Records supplied >>
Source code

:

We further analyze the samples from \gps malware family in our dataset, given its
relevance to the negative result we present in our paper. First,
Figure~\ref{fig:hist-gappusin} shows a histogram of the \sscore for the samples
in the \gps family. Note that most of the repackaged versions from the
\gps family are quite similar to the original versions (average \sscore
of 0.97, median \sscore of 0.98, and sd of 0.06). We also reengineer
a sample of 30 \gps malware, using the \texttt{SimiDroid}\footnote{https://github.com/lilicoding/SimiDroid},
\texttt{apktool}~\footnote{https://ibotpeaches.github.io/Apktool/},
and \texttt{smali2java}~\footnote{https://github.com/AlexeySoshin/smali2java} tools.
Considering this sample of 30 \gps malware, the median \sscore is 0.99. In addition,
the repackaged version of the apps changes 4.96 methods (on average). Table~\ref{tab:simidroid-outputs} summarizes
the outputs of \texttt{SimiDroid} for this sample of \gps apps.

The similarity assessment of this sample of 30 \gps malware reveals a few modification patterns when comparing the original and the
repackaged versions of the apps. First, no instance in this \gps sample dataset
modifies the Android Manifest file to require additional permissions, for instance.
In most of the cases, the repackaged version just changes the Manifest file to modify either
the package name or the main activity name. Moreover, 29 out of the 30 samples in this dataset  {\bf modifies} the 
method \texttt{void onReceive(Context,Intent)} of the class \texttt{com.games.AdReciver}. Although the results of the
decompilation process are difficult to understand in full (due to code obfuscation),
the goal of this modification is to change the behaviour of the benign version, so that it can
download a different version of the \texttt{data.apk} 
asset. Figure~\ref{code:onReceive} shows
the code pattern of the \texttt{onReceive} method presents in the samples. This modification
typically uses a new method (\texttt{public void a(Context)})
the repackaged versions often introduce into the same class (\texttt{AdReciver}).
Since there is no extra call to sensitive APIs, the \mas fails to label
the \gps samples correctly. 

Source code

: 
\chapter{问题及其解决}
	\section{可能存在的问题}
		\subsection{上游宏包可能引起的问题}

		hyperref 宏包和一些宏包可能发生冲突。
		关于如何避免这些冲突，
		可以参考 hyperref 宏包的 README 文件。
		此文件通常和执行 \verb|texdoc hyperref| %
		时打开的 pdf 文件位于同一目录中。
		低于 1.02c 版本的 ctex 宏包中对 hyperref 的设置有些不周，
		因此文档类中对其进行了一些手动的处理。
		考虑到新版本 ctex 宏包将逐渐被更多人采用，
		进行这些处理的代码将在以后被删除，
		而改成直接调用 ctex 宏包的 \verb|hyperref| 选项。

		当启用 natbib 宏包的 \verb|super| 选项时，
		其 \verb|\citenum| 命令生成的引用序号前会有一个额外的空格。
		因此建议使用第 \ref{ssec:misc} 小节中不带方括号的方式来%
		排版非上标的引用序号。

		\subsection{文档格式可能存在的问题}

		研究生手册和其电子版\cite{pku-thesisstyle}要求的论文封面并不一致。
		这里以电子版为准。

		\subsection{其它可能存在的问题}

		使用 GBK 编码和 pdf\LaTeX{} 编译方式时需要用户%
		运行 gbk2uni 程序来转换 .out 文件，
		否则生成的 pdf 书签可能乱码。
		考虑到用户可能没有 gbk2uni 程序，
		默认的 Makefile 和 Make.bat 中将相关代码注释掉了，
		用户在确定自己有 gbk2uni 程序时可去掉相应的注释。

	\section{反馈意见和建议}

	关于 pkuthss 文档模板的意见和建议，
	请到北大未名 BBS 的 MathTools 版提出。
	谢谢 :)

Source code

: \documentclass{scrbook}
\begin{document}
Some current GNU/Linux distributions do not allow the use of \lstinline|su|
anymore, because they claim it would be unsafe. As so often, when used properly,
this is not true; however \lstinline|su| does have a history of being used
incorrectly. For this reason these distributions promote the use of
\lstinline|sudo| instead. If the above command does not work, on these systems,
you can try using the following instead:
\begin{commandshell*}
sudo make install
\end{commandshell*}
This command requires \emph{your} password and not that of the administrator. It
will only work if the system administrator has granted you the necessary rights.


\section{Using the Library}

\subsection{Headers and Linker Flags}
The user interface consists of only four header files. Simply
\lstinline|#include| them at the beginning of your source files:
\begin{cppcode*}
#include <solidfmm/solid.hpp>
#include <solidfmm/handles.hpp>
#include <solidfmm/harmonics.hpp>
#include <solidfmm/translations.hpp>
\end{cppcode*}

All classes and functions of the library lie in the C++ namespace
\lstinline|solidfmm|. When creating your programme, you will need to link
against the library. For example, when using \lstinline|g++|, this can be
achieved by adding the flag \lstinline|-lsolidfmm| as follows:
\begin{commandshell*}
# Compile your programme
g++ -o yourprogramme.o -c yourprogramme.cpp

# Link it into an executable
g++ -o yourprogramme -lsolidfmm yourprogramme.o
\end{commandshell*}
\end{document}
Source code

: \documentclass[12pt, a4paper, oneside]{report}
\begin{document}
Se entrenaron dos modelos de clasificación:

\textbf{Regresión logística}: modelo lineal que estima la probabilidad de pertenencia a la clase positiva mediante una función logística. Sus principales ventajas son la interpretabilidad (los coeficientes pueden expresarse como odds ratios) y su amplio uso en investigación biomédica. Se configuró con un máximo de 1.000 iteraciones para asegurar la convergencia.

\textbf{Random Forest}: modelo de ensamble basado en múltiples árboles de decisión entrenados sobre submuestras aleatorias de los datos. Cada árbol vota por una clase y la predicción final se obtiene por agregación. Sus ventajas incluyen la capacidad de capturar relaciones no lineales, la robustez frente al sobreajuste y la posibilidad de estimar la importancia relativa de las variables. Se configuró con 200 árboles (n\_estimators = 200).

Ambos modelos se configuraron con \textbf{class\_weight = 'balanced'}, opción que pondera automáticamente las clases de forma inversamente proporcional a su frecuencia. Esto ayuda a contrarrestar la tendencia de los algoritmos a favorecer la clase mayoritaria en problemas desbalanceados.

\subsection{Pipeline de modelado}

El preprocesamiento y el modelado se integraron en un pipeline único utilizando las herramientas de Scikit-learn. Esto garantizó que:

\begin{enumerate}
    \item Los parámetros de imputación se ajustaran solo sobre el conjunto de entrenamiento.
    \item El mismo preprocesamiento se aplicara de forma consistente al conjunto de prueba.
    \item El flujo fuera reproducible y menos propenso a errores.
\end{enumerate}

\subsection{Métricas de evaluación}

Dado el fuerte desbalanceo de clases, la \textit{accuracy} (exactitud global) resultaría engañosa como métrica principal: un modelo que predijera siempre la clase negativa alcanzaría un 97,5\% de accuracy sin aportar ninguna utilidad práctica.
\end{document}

Work request >>
When you reach the line with "当启用 natbib 宏包的 \verb|super| 选项时，" in the records above, start writing out lines exactly, and stop once the line with "Se entrenaron dos" has been written; include nothing else.

Expected answer >>
		当启用 natbib 宏包的 \verb|super| 选项时，
		其 \verb|\citenum| 命令生成的引用序号前会有一个额外的空格。
		因此建议使用第 \ref{ssec:misc} 小节中不带方括号的方式来%
		排版非上标的引用序号。

		\subsection{文档格式可能存在的问题}

		研究生手册和其电子版\cite{pku-thesisstyle}要求的论文封面并不一致。
		这里以电子版为准。

		\subsection{其它可能存在的问题}

		使用 GBK 编码和 pdf\LaTeX{} 编译方式时需要用户%
		运行 gbk2uni 程序来转换 .out 文件，
		否则生成的 pdf 书签可能乱码。
		考虑到用户可能没有 gbk2uni 程序，
		默认的 Makefile 和 Make.bat 中将相关代码注释掉了，
		用户在确定自己有 gbk2uni 程序时可去掉相应的注释。

	\section{反馈意见和建议}

	关于 pkuthss 文档模板的意见和建议，
	请到北大未名 BBS 的 MathTools 版提出。
	谢谢 :)

Source code

: \documentclass{scrbook}
\begin{document}
Some current GNU/Linux distributions do not allow the use of \lstinline|su|
anymore, because they claim it would be unsafe. As so often, when used properly,
this is not true; however \lstinline|su| does have a history of being used
incorrectly. For this reason these distributions promote the use of
\lstinline|sudo| instead. If the above command does not work, on these systems,
you can try using the following instead:
\begin{commandshell*}
sudo make install
\end{commandshell*}
This command requires \emph{your} password and not that of the administrator. It
will only work if the system administrator has granted you the necessary rights.


\section{Using the Library}

\subsection{Headers and Linker Flags}
The user interface consists of only four header files. Simply
\lstinline|#include| them at the beginning of your source files:
\begin{cppcode*}
#include <solidfmm/solid.hpp>
#include <solidfmm/handles.hpp>
#include <solidfmm/harmonics.hpp>
#include <solidfmm/translations.hpp>
\end{cppcode*}

All classes and functions of the library lie in the C++ namespace
\lstinline|solidfmm|. When creating your programme, you will need to link
against the library. For example, when using \lstinline|g++|, this can be
achieved by adding the flag \lstinline|-lsolidfmm| as follows:
\begin{commandshell*}
# Compile your programme
g++ -o yourprogramme.o -c yourprogramme.cpp

# Link it into an executable
g++ -o yourprogramme -lsolidfmm yourprogramme.o
\end{commandshell*}
\end{document}
Source code

: \documentclass[12pt, a4paper, oneside]{report}
\begin{document}
Se entrenaron dos modelos de clasificación:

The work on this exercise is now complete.